* _DATASET_:
----------------------------------------

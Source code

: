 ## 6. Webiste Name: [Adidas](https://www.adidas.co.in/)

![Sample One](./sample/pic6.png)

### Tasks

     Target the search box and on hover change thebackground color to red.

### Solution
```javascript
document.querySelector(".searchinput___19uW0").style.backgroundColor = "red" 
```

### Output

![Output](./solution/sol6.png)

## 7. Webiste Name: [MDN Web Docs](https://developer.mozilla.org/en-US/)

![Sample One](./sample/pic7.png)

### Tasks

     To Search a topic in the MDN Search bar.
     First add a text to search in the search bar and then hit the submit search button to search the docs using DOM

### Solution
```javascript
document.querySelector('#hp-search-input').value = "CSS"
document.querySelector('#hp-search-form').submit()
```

----------------------------------------

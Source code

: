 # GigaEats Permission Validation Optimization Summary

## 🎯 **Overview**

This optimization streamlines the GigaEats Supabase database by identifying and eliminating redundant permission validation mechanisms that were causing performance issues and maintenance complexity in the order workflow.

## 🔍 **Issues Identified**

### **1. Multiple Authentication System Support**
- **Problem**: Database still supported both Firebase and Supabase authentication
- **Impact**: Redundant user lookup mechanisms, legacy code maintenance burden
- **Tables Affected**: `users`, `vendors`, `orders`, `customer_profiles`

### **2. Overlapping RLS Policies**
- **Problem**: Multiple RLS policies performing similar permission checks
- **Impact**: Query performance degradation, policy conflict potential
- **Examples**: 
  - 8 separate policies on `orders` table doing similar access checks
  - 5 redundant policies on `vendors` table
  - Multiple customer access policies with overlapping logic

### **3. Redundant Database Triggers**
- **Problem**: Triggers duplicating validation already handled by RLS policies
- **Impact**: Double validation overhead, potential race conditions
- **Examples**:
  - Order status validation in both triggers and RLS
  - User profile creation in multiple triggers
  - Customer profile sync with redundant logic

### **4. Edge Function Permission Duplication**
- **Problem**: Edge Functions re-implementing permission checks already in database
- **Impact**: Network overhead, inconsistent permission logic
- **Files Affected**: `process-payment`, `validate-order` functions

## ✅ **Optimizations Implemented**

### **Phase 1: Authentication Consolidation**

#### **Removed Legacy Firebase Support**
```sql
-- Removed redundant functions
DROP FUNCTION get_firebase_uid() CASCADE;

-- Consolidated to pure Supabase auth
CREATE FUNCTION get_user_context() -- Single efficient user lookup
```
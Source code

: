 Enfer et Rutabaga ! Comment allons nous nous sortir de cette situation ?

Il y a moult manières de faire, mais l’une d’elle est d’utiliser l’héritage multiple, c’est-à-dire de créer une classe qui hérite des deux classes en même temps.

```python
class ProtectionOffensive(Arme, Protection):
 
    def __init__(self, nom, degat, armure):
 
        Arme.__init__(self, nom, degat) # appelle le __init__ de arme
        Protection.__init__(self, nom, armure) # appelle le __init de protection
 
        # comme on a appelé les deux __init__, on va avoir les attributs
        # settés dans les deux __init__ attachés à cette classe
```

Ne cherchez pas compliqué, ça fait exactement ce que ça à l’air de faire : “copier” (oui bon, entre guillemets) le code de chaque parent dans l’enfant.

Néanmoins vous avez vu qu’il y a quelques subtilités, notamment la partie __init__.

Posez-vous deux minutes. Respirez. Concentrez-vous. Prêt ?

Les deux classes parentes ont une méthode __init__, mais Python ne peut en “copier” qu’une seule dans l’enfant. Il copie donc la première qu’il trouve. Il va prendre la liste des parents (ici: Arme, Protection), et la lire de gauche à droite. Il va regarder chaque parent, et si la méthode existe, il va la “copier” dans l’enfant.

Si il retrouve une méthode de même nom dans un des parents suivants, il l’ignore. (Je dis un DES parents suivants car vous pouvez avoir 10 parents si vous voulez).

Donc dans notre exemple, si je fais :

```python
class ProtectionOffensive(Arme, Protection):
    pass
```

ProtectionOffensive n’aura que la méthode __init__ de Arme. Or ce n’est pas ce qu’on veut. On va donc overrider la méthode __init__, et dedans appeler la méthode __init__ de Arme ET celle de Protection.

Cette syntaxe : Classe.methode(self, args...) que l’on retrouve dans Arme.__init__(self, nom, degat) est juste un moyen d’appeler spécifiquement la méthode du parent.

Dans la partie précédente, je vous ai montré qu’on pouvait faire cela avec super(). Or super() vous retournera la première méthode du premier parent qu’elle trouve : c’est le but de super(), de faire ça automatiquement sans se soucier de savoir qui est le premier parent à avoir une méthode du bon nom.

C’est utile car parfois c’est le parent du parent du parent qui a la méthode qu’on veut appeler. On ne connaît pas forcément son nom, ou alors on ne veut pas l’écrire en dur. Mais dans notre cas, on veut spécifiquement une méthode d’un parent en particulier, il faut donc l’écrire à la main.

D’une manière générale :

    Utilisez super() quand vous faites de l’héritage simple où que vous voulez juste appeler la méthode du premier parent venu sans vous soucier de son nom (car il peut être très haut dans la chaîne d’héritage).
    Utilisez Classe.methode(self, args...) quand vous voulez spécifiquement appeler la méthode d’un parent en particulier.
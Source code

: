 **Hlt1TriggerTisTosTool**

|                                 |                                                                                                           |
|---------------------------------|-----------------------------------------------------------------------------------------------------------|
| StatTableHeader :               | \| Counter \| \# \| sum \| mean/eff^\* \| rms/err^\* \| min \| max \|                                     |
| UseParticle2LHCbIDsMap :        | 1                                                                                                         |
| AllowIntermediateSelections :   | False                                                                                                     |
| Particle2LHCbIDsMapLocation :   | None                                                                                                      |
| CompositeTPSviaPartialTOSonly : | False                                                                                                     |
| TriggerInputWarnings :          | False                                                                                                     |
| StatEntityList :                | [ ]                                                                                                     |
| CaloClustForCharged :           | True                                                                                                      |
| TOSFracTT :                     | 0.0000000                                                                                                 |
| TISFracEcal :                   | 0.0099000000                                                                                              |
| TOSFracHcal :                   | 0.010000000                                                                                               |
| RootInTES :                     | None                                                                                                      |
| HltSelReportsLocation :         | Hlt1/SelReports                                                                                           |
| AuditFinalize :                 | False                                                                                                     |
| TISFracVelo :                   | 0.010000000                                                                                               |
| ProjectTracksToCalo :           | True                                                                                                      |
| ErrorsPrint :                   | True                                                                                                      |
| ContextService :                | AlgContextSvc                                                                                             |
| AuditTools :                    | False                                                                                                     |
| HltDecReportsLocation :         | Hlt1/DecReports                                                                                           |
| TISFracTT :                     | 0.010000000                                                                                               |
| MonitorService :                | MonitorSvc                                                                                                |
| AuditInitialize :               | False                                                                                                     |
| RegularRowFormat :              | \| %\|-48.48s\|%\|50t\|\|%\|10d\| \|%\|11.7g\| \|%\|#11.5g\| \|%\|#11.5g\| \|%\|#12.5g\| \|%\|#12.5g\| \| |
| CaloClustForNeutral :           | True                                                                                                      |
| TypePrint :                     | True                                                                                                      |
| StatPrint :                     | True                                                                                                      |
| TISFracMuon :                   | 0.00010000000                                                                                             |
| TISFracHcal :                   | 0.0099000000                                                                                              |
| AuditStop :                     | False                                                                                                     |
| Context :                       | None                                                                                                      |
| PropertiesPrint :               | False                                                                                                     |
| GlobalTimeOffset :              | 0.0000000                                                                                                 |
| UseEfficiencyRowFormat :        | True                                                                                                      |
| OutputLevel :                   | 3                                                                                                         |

----------------------------------------

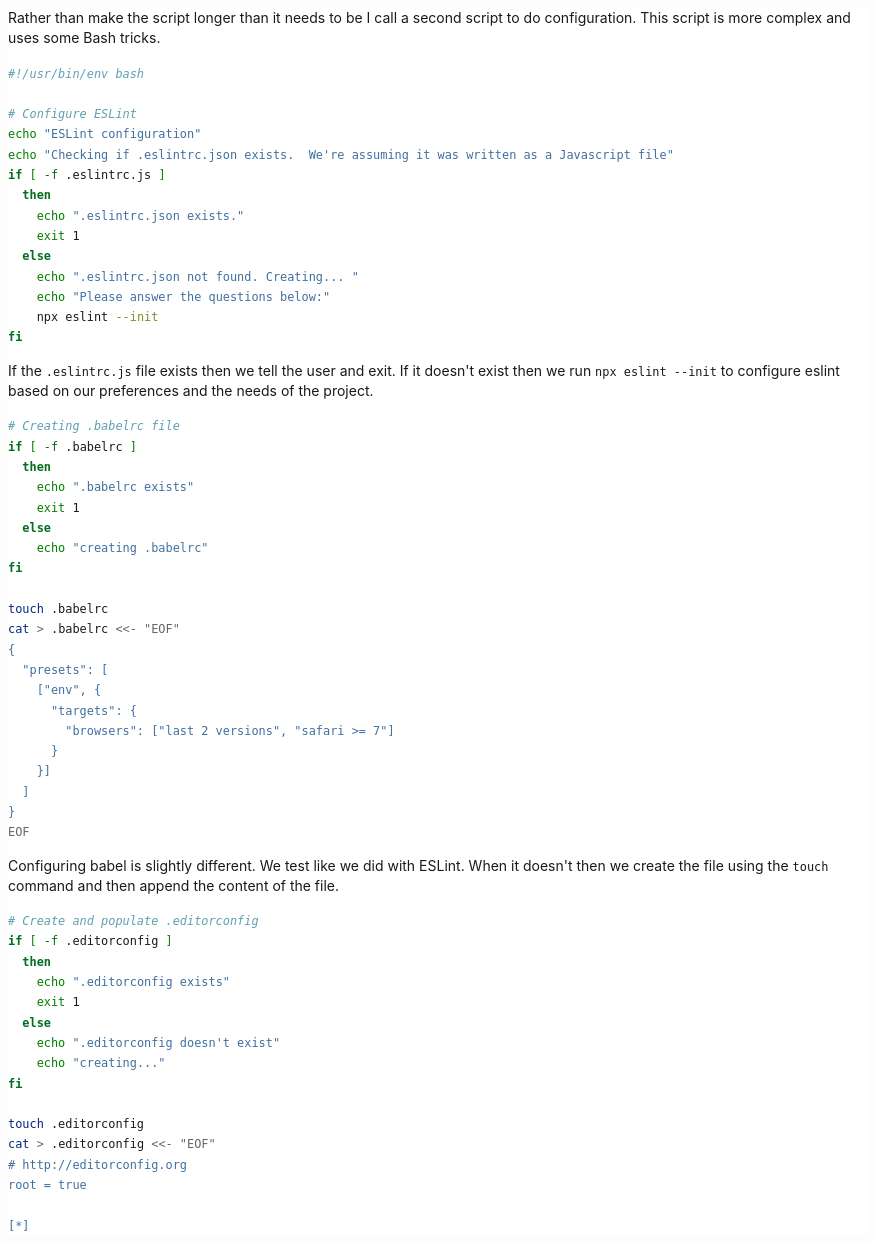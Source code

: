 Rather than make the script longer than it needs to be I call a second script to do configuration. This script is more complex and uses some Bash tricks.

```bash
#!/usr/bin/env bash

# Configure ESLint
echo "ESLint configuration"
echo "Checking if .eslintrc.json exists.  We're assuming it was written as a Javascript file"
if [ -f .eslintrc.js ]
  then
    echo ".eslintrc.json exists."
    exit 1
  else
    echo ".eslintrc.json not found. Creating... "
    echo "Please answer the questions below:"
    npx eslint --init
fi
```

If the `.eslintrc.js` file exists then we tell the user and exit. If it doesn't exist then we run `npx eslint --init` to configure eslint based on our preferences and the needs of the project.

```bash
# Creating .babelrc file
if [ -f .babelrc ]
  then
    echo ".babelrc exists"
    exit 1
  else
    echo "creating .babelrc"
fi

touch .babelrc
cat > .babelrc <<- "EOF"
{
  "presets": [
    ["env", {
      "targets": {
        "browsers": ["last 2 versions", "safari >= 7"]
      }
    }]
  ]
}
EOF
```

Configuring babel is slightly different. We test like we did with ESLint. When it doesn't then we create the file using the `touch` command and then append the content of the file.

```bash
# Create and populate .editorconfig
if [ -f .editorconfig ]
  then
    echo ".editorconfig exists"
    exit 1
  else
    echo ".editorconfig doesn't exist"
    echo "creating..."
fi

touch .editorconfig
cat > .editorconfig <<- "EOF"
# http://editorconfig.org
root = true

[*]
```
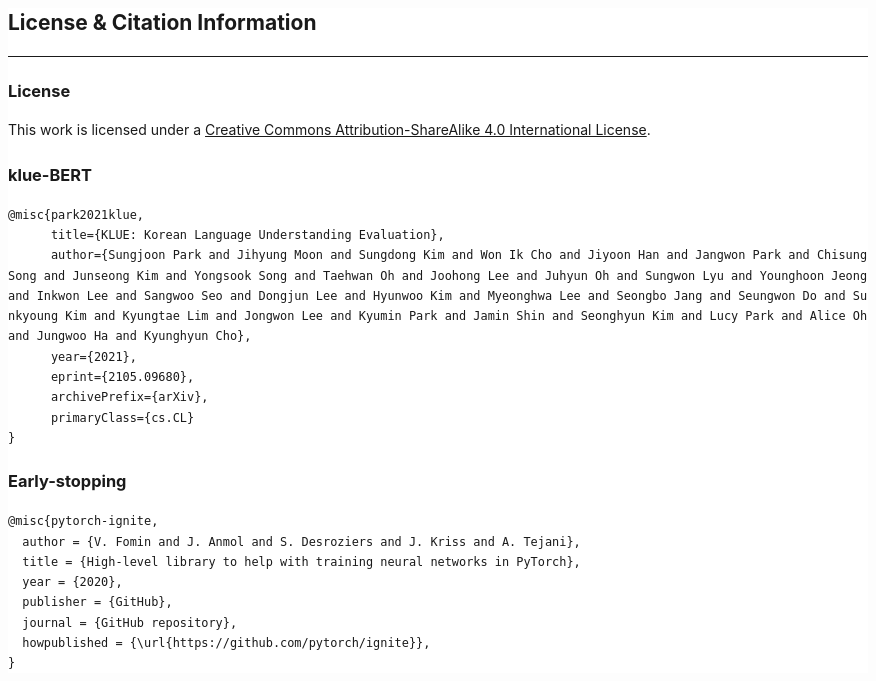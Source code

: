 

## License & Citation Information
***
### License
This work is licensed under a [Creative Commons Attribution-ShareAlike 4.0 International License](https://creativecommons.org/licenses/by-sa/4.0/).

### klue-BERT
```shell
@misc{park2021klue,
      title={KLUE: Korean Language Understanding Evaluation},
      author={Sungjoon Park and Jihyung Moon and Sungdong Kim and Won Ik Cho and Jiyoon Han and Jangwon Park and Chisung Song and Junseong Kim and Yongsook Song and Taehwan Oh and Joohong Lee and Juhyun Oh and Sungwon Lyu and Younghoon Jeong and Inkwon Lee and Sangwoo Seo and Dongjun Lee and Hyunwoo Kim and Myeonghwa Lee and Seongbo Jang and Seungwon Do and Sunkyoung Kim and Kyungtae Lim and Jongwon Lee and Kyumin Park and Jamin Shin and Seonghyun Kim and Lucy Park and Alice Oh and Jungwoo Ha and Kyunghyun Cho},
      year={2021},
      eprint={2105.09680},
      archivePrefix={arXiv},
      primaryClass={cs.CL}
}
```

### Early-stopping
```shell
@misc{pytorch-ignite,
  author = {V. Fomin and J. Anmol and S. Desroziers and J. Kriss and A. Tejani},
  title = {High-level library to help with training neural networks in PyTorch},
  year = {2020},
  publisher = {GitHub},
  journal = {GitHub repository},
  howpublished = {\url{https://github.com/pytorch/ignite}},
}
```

----------------------------------------

* _TASK_: In the listing above, find the line with "Les deux classes" and the line with "D’une manière générale"; set down exactly those two lines and every line between them, nothing more.

* _RESULT OF THE EXERCISE_:
Les deux classes parentes ont une méthode __init__, mais Python ne peut en “copier” qu’une seule dans l’enfant. Il copie donc la première qu’il trouve. Il va prendre la liste des parents (ici: Arme, Protection), et la lire de gauche à droite. Il va regarder chaque parent, et si la méthode existe, il va la “copier” dans l’enfant.

Si il retrouve une méthode de même nom dans un des parents suivants, il l’ignore. (Je dis un DES parents suivants car vous pouvez avoir 10 parents si vous voulez).

Donc dans notre exemple, si je fais :

```python
class ProtectionOffensive(Arme, Protection):
    pass
```

ProtectionOffensive n’aura que la méthode __init__ de Arme. Or ce n’est pas ce qu’on veut. On va donc overrider la méthode __init__, et dedans appeler la méthode __init__ de Arme ET celle de Protection.

Cette syntaxe : Classe.methode(self, args...) que l’on retrouve dans Arme.__init__(self, nom, degat) est juste un moyen d’appeler spécifiquement la méthode du parent.

Dans la partie précédente, je vous ai montré qu’on pouvait faire cela avec super(). Or super() vous retournera la première méthode du premier parent qu’elle trouve : c’est le but de super(), de faire ça automatiquement sans se soucier de savoir qui est le premier parent à avoir une méthode du bon nom.

C’est utile car parfois c’est le parent du parent du parent qui a la méthode qu’on veut appeler. On ne connaît pas forcément son nom, ou alors on ne veut pas l’écrire en dur. Mais dans notre cas, on veut spécifiquement une méthode d’un parent en particulier, il faut donc l’écrire à la main.

D’une manière générale :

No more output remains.